Until this morning, I thought my life got some unnecessary colour.
As I was out tennis-ing with TK, my phone meanwhile chalked up an all-time record of 32 missed calls during that 2.5 hours where the my trusty gadget wasn't near my side. Thirty freaking two! As I had a quick scan over the callers: Brother, Niang, Uncle Eric, Home.
Okay, something must have happened to the grandmother.
Or so I thought. Never for a second did I entertain the possibility of me being the 'victim'.
At somewhere around half past nine, an anonymous caller dialed my house number (Okay this is sounding creepy like some episode of 'Missing' or 'Crime Watch' but I'm going to do a factual recount of events so bear with me), obviously the home-alone grandmother picked up the phone. Anonymous caller broke the news that 'I' was on their hands. 'I' had gone into a fight with them (What the fuckety fuck!!!???) and they asked me for money. 'I' said I didn't have any money and they proceeded to beat me up more and captured me. They then proceeded to let 'me' speak to the grandmother, in which 'I' groaned in pain and agony pleading for my grandmother to make them stop the beating. S$5,000 for the safety of my life. Grandmother being poor but still deceptively clear-headed, asked for verification but decided that 'I' sounded to much like me. She haggled with the kidnappers citing her inability to raise that kind of money.

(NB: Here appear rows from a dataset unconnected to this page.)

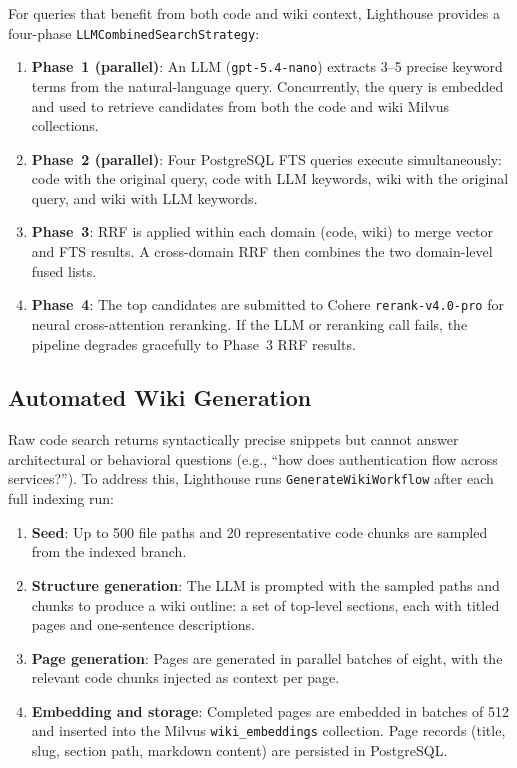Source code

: \documentclass[a4paper,12pt]{article}
\begin{document}
For queries that benefit from both code and wiki context, Lighthouse provides
a four-phase \texttt{LLMCombinedSearchStrategy}:

\begin{enumerate}[noitemsep]
  \item \textbf{Phase~1 (parallel)}: An LLM (\texttt{gpt-5.4-nano}) extracts 3--5 precise keyword terms from the natural-language
    query.
    Concurrently, the query is embedded and used to retrieve candidates from
    both the code and wiki Milvus collections.
  \item \textbf{Phase~2 (parallel)}: Four PostgreSQL FTS queries execute
    simultaneously: code with the original query, code with LLM keywords,
    wiki with the original query, and wiki with LLM keywords.
  \item \textbf{Phase~3}: RRF is applied within each domain (code, wiki) to
    merge vector and FTS results.
    A cross-domain RRF then combines the two domain-level fused lists.
  \item \textbf{Phase~4}: The top candidates are submitted to Cohere
    \texttt{rerank-v4.0-pro} for neural cross-attention reranking.
    If the LLM or reranking call fails, the pipeline degrades gracefully to
    Phase~3 RRF results.
\end{enumerate}

\subsection{Automated Wiki Generation}
\label{sec:wiki}

Raw code search returns syntactically precise snippets but cannot answer
architectural or behavioral questions (e.g., ``how does authentication
flow across services?'').
To address this, Lighthouse runs \texttt{GenerateWikiWorkflow} after each
full indexing run:

\begin{enumerate}[noitemsep]
  \item \textbf{Seed}: Up to 500 file paths and 20 representative code
    chunks are sampled from the indexed branch.
  \item \textbf{Structure generation}: The LLM is prompted with the sampled
    paths and chunks to produce a wiki outline: a set of top-level sections,
    each with titled pages and one-sentence descriptions.
  \item \textbf{Page generation}: Pages are generated in parallel batches of
    eight, with the relevant code chunks injected as context per page.
  \item \textbf{Embedding and storage}: Completed pages are embedded in
    batches of 512 and inserted into the Milvus \texttt{wiki\_embeddings}
    collection.
    Page records (title, slug, section path, markdown content) are persisted
    in PostgreSQL.
\end{enumerate}
\end{document}
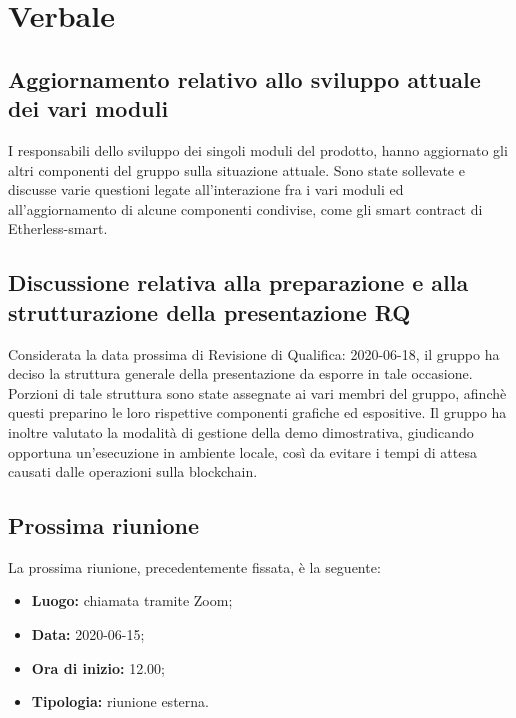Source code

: \section{Verbale}
\subsection{Aggiornamento relativo allo sviluppo attuale dei vari moduli}
I responsabili dello sviluppo dei singoli moduli del prodotto, hanno aggiornato gli altri componenti del gruppo sulla situazione attuale. Sono state sollevate e discusse varie questioni legate all'interazione fra i vari moduli ed all'aggiornamento di alcune componenti condivise, come gli smart contract di Etherless-smart.
\subsection{Discussione relativa alla preparazione e alla strutturazione della presentazione RQ}
Considerata la data prossima di Revisione di Qualifica: 2020-06-18, il gruppo ha deciso la struttura generale della presentazione da esporre in tale occasione. Porzioni di tale struttura sono state assegnate ai vari membri del gruppo, afinchè questi preparino le loro rispettive componenti grafiche ed espositive. Il gruppo ha inoltre valutato la modalità di gestione della demo dimostrativa, giudicando opportuna un'esecuzione in ambiente locale, così da evitare i tempi di attesa causati dalle operazioni sulla blockchain.
\subsection{Prossima riunione}
	La prossima riunione, precedentemente fissata, è la seguente:
	\begin{itemize}
		\item \textbf{Luogo:} chiamata tramite Zoom;
		\item \textbf{Data:} 2020-06-15;
		\item \textbf{Ora di inizio:} 12.00;
		\item \textbf{Tipologia:} riunione esterna.
	\end{itemize}
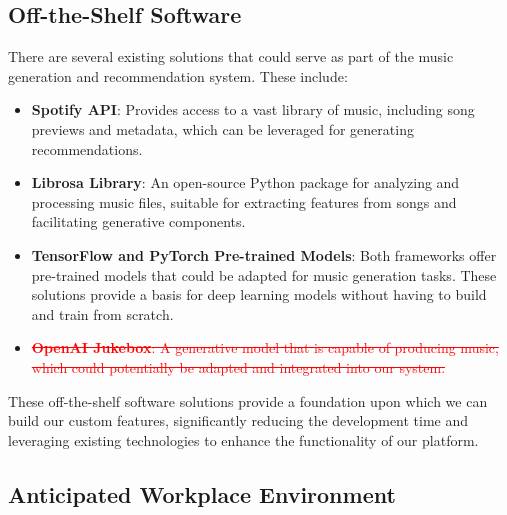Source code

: \documentclass[12pt]{article}
\begin{document}
\subsection{Off-the-Shelf Software}
There are several existing solutions that could serve as part of the music generation and recommendation system. These include:

\begin{itemize}
    \item \textbf{Spotify API}: Provides access to a vast library of music, including song previews and metadata, which can be leveraged for generating recommendations.
    \item \textbf{Librosa Library}: An open-source Python package for analyzing and processing music files, suitable for extracting features from songs and facilitating generative components.
    \item \textbf{TensorFlow and PyTorch Pre-trained Models}: Both frameworks offer pre-trained models that could be adapted for music generation tasks. These solutions provide a basis for deep learning models without having to build and train from scratch.
    \item \textcolor{red}{\sout{\textbf{OpenAI Jukebox}: A generative model that is capable of producing music, which could potentially be adapted and integrated into our system.}}
\end{itemize}

These off-the-shelf software solutions provide a foundation upon which we can build our custom features, significantly reducing the development time and leveraging existing technologies to enhance the functionality of our platform.

\subsection{Anticipated Workplace Environment}
\end{document}
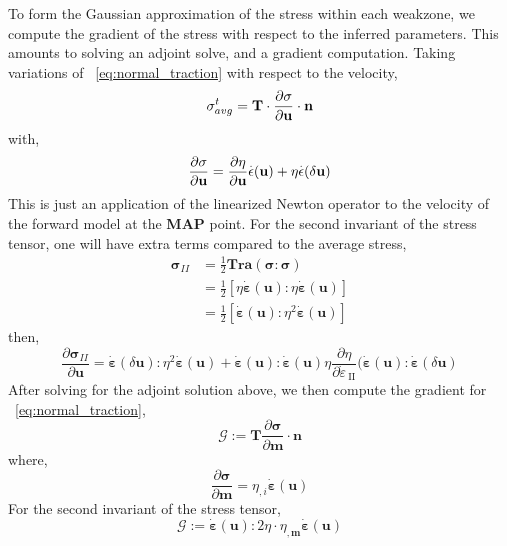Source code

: \documentclass[12pt]{article}
\newcommand{\IIinv}{{\dot\varepsilon}_{\mathrm{\!\!\:II}}}
\newcommand{\mm}{{\ensuremath{\boldsymbol{m}}}}
\newcommand{\uu}{{\ensuremath{\boldsymbol{u}}}}
\newcommand{\ssigma}{{\ensuremath{\boldsymbol{\sigma}}}}
\newcommand{\strain}{{\ensuremath{\dot{\boldsymbol{\varepsilon}}}}}
\begin{document}
To form the Gaussian approximation of the stress within each weakzone, we compute the gradient of the stress with respect to the inferred parameters. This amounts to solving an adjoint solve, and a gradient computation. Taking variations of ~\eqref{eq:normal_traction} with respect to the velocity,
\begin{equation}
\sigma^t_{avg}=\textbf{T}\cdot\frac{\partial\sigma}{\partial \textbf u}\cdot \textbf n
\end{equation}
with,
\begin{equation}
\frac{\partial\sigma}{\partial \textbf u} = \frac{\partial \eta}{\partial \textbf u}\overset{.}{\epsilon}(\textbf u)
                                            + \eta\overset{.}{\epsilon}(\delta \textbf u)
\end{equation}
This is just an application of the linearized Newton operator to the velocity of the forward model at the \textbf{MAP} point.
For the second invariant of the stress tensor, one will have extra terms compared to the average stress,
\begin{equation}
  \begin{split}
 \ssigma_{II}& = \frac{1}{2}\textbf{Tra}(\ssigma:\ssigma) \\
 & = \frac{1}{2}[\eta\strain(\uu):\eta\strain(\uu)]\\
             & = \frac{1}{2}[\strain(\uu):\eta^2\strain(\uu)]
\end{split}
\end{equation}
then,
\begin{equation}
    \frac{\partial \ssigma_{II}}{\partial \uu} = \strain(\delta \uu):\eta^2\strain(\uu) +
 \strain(\uu):\strain(\uu)\eta\frac{\partial\eta}{\partial \IIinv}(\strain(\uu):\strain(\delta\uu)
\end{equation}
After solving for the adjoint solution above, we then compute the gradient for ~\eqref{eq:normal_traction},
\begin{equation}
\mathcal{G}:=  \textbf{T}\frac{\partial{\ssigma}}{{\partial \mm}}\cdot \textbf{n}
\end{equation}
where,
\begin{equation}
\frac{\partial \ssigma}{\partial \mm} = \eta_{,i}\strain(\uu)
\end{equation}
For the second invariant of the stress tensor, 
\begin{equation}
\mathcal G:=  \strain(\uu):2\eta\cdot\eta_{,\mm}\strain(\uu)
\end{equation}
\end{document}
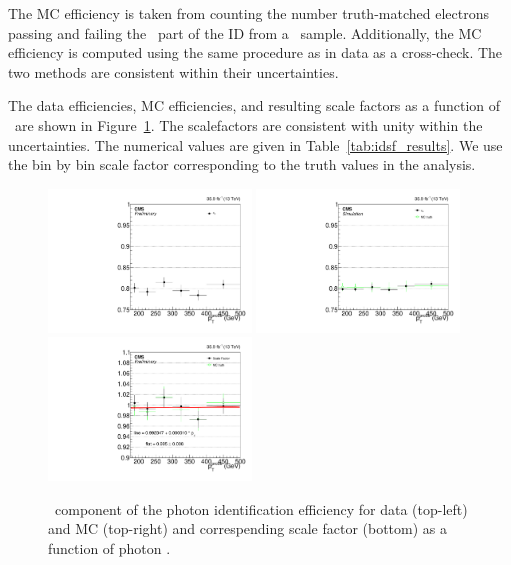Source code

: The MC efficiency is taken from counting the number truth-matched electrons passing and failing the \egamma\ part of the ID from a \Zee\ sample. 
Additionally, the MC efficiency is computed using the same procedure as in data as a cross-check. The two methods are consistent within their uncertainties. 

The data efficiencies, MC efficiencies, and resulting scale factors as a function of \pt\ are shown in Figure~\ref{fig:idsf_results}. 
The scalefactors are consistent with unity within the uncertainties. 
The numerical values are given in Table~\ref{tab:idsf_results}. 
We use the bin by bin scale factor corresponding to the truth values in the analysis.

\begin{figure}[htbp]
  \begin{center}
    \includegraphics[width=0.48\textwidth]{Calibration/Figures/idsf/eff_data_ptalt.pdf}
    \includegraphics[width=0.48\textwidth]{Calibration/Figures/idsf/eff_mc_ptalt.pdf}
    \includegraphics[width=0.48\textwidth]{Calibration/Figures/idsf/scaleFactor_ptalt.pdf}
    \caption{
      \egamma\ component of the photon identification efficiency for data (top-left) and MC (top-right) and correspending scale factor (bottom) as a function of photon \pt.
    }
    \label{fig:idsf_results}
  \end{center}
\end{figure}
 
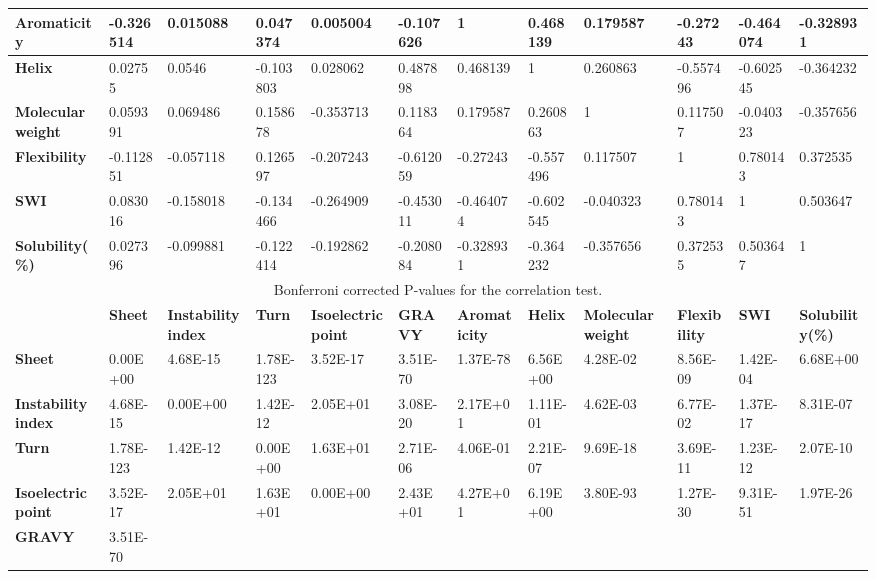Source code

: \begin{table}[h]
{{\begin{tabular}{|l|l|l|l|l|l|l|l|l|l|l|l|}
\textbf{Aromaticity} &
  -0.326514 &
  0.015088 &
  0.047374 &
  0.005004 &
  -0.107626 &
  1 &
  0.468139 &
  0.179587 &
  -0.27243 &
  -0.464074 &
  -0.328931 \\ \hline
\textbf{Helix} &
  0.02755 &
  0.0546 &
  -0.103803 &
  0.028062 &
  0.487898 &
  0.468139 &
  1 &
  0.260863 &
  -0.557496 &
  -0.602545 &
  -0.364232 \\ \hline
\textbf{Molecular weight} &
  0.059391 &
  0.069486 &
  0.158678 &
  -0.353713 &
  0.118364 &
  0.179587 &
  0.260863 &
  1 &
  0.117507 &
  -0.040323 &
  -0.357656 \\ \hline
\textbf{Flexibility} &
  -0.112851 &
  -0.057118 &
  0.126597 &
  -0.207243 &
  -0.612059 &
  -0.27243 &
  -0.557496 &
  0.117507 &
  1 &
  0.780143 &
  0.372535 \\ \hline
\textbf{SWI} &
  0.083016 &
  -0.158018 &
  -0.134466 &
  -0.264909 &
  -0.453011 &
  -0.464074 &
  -0.602545 &
  -0.040323 &
  0.780143 &
  1 &
  0.503647 \\ \hline
\textbf{Solubility(\%)} &
  0.027396 &
  -0.099881 &
  -0.122414 &
  -0.192862 &
  -0.208084 &
  -0.328931 &
  -0.364232 &
  -0.357656 &
  0.372535 &
  0.503647 &
  1 \\ \hline
\multicolumn{12}{|c|}{Bonferroni corrected P-values for the correlation test.} \\ \hline
\textbf{} &
  \textbf{Sheet} &
  \textbf{Instability index} &
  \textbf{Turn} &
  \textbf{Isoelectric point} &
  \textbf{GRAVY} &
  \textbf{Aromaticity} &
  \textbf{Helix} &
  \textbf{Molecular weight} &
  \textbf{Flexibility} &
  \textbf{SWI} &
  \textbf{Solubility(\%)} \\ \hline
\textbf{Sheet} &
  0.00E+00 &
  4.68E-15 &
  1.78E-123 &
  3.52E-17 &
  3.51E-70 &
  1.37E-78 &
  6.56E+00 &
  4.28E-02 &
  8.56E-09 &
  1.42E-04 &
  6.68E+00 \\ \hline
\textbf{Instability index} &
  4.68E-15 &
  0.00E+00 &
  1.42E-12 &
  2.05E+01 &
  3.08E-20 &
  2.17E+01 &
  1.11E-01 &
  4.62E-03 &
  6.77E-02 &
  1.37E-17 &
  8.31E-07 \\ \hline
\textbf{Turn} &
  1.78E-123 &
  1.42E-12 &
  0.00E+00 &
  1.63E+01 &
  2.71E-06 &
  4.06E-01 &
  2.21E-07 &
  9.69E-18 &
  3.69E-11 &
  1.23E-12 &
  2.07E-10 \\ \hline
\textbf{Isoelectric point} &
  3.52E-17 &
  2.05E+01 &
  1.63E+01 &
  0.00E+00 &
  2.43E+01 &
  4.27E+01 &
  6.19E+00 &
  3.80E-93 &
  1.27E-30 &
  9.31E-51 &
  1.97E-26 \\ \hline
\textbf{GRAVY} &
  3.51E-70 &

\end{tabular}}}
\end{table}
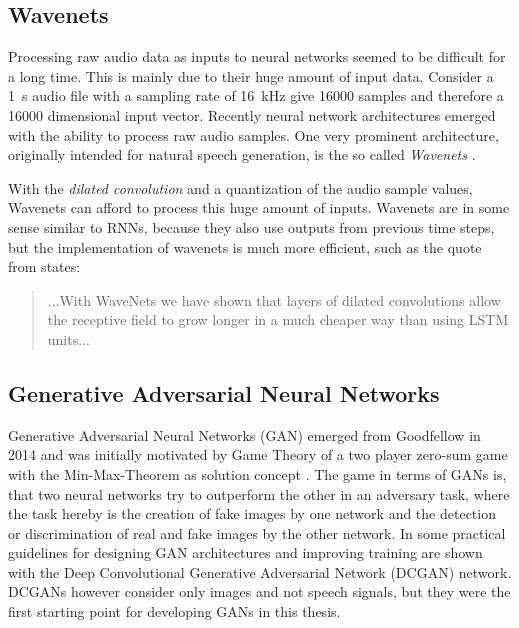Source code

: \subsection{Wavenets}\label{sec:prev_nn_wavenet}
Processing raw audio data as inputs to neural networks seemed to be difficult for a long time.
This is mainly due to their huge amount of input data. 
Consider a \SI{1}{\second} audio file with a sampling rate of \SI{16}{\kilo\hertz} give 16000 samples and therefore a 16000 dimensional input vector.
Recently neural network architectures emerged with the ability to process raw audio samples.
One very prominent architecture, originally intended for natural speech generation, is the so called \emph{Wavenets} \cite{Oord2016}.

With the \emph{dilated convolution} and a quantization of the audio sample values, Wavenets can afford to process this huge amount of inputs.
Wavenets are in some sense similar to RNNs, because they also use outputs from previous time steps, but the implementation of wavenets is much more efficient, such as the quote from \cite{Oord2016} states:
\begin{quote}
  ...With WaveNets we have shown that layers of dilated convolutions allow the receptive field to grow longer in a much cheaper way than using LSTM units...
\end{quote}



\subsection{Generative Adversarial Neural Networks}\label{sec:prev_nn_adv}
Generative Adversarial Neural Networks (GAN) emerged from Goodfellow in 2014 \cite{Goodfellow2014} and was initially motivated by Game Theory of a two player zero-sum game with the Min-Max-Theorem as solution concept \cite{VonNeumann1944}.
The game in terms of GANs is, that two neural networks try to outperform the other in an adversary task, where the task hereby is the creation of fake images by one network and the detection or discrimination of real and fake images by the other network.
In \cite{Radford2016} some practical guidelines for designing GAN architectures and improving training are shown with the Deep Convolutional Generative Adversarial Network (DCGAN) network.
DCGANs however consider only images and not speech signals, but they were the first starting point for developing GANs in this thesis.

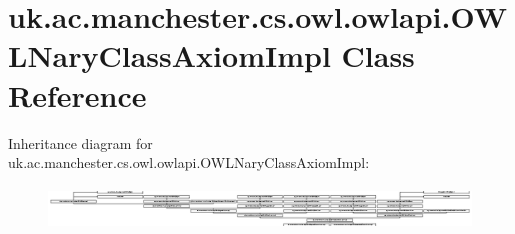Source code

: \hypertarget{classuk_1_1ac_1_1manchester_1_1cs_1_1owl_1_1owlapi_1_1_o_w_l_nary_class_axiom_impl}{\section{uk.\-ac.\-manchester.\-cs.\-owl.\-owlapi.\-O\-W\-L\-Nary\-Class\-Axiom\-Impl Class Reference}
\label{classuk_1_1ac_1_1manchester_1_1cs_1_1owl_1_1owlapi_1_1_o_w_l_nary_class_axiom_impl}
}
Inheritance diagram for uk.\-ac.\-manchester.\-cs.\-owl.\-owlapi.\-O\-W\-L\-Nary\-Class\-Axiom\-Impl\-:\begin{figure}[H]
\begin{center}
\leavevmode
\includegraphics[height=1.133890cm]{classuk_1_1ac_1_1manchester_1_1cs_1_1owl_1_1owlapi_1_1_o_w_l_nary_class_axiom_impl}
\end{center}
\end{figure}
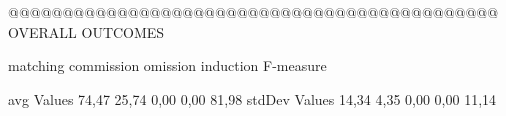 @@@@@@@@@@@@@@@@@@@@@@@@@@@@@@@@@@@@@@@@@@@@@ OVERALL OUTCOMES

               matching commission   omission  induction  F-measure
               
avg Values      74,47       25,74      0,00       0,00    81,98        
stdDev Values   14,34       4,35       0,00       0,00    11,14        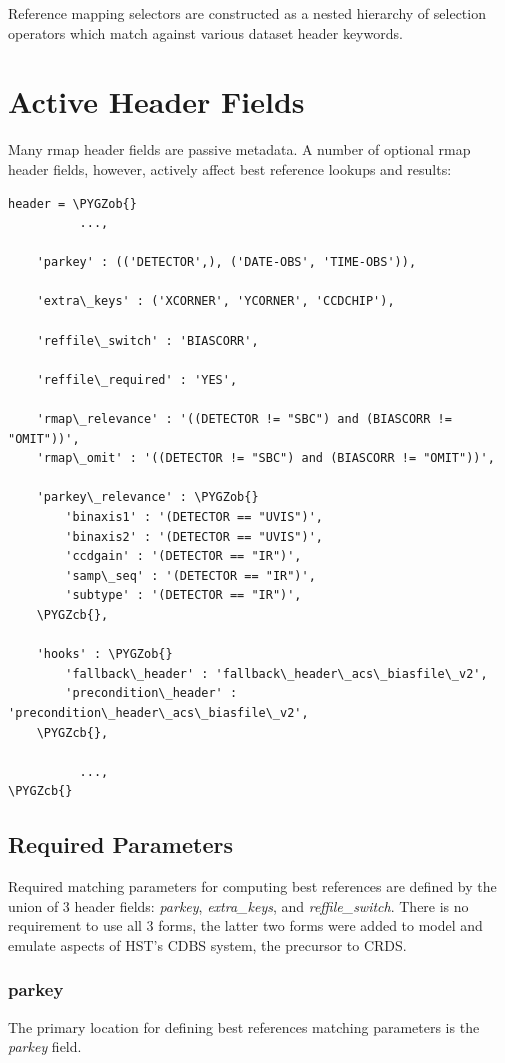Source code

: \documentclass[letterpaper,10pt,english]{sphinxmanual}
\def\PYGZob{\char`\{}
\def\PYGZcb{\char`\}}
\begin{document}
Reference mapping selectors are constructed as a nested hierarchy of selection operators which match against
various dataset header keywords.


\section{Active Header Fields}
\label{rmap_syntax:active-header-fields}
Many rmap header fields are passive metadata.   A number of optional rmap header fields,  however,  actively affect
best reference lookups and results:

\begin{Verbatim}[commandchars=\\\{\}]
header = \PYGZob{}
          ...,

    'parkey' : (('DETECTOR',), ('DATE-OBS', 'TIME-OBS')),

    'extra\_keys' : ('XCORNER', 'YCORNER', 'CCDCHIP'),

    'reffile\_switch' : 'BIASCORR',

    'reffile\_required' : 'YES',

    'rmap\_relevance' : '((DETECTOR != "SBC") and (BIASCORR != "OMIT"))',
    'rmap\_omit' : '((DETECTOR != "SBC") and (BIASCORR != "OMIT"))',

    'parkey\_relevance' : \PYGZob{}
        'binaxis1' : '(DETECTOR == "UVIS")',
        'binaxis2' : '(DETECTOR == "UVIS")',
        'ccdgain' : '(DETECTOR == "IR")',
        'samp\_seq' : '(DETECTOR == "IR")',
        'subtype' : '(DETECTOR == "IR")',
    \PYGZcb{},

    'hooks' : \PYGZob{}
        'fallback\_header' : 'fallback\_header\_acs\_biasfile\_v2',
        'precondition\_header' : 'precondition\_header\_acs\_biasfile\_v2',
    \PYGZcb{},

          ...,
\PYGZcb{}
\end{Verbatim}


\subsection{Required Parameters}
\label{rmap_syntax:required-parameters}
Required matching parameters for computing best references are defined by the union of 3 header fields:  \emph{parkey},
\emph{extra\_keys}, and  \emph{reffile\_switch}.   There is no requirement to use all 3 forms,  the latter two forms were added
to model and emulate aspects of HST's CDBS system,  the precursor to CRDS.


\subsubsection{parkey}
\label{rmap_syntax:parkey}
The primary location for defining best references matching parameters is the \emph{parkey} field.
\end{document}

Long story short, 'I' was kidnapped and a ransom was demanded.
Firstly, I don't ever get into fights. Nah.
Then, I'm worth only S$5,000!!!???
Next, shame on whoever it is who masterminded the scam. Obviously you're some kind of friend, or maybe acquaintance. And to betray that trust, especially targetting an old woman, you can probably just fucking die. Last time I checked, many places are still hiring and just fucking man it up and look for a job.
Okay, now that I realised how ridiculous the whole episode is, I wish the kidnapper fucking happy new fucking year. May your ass be busted soon.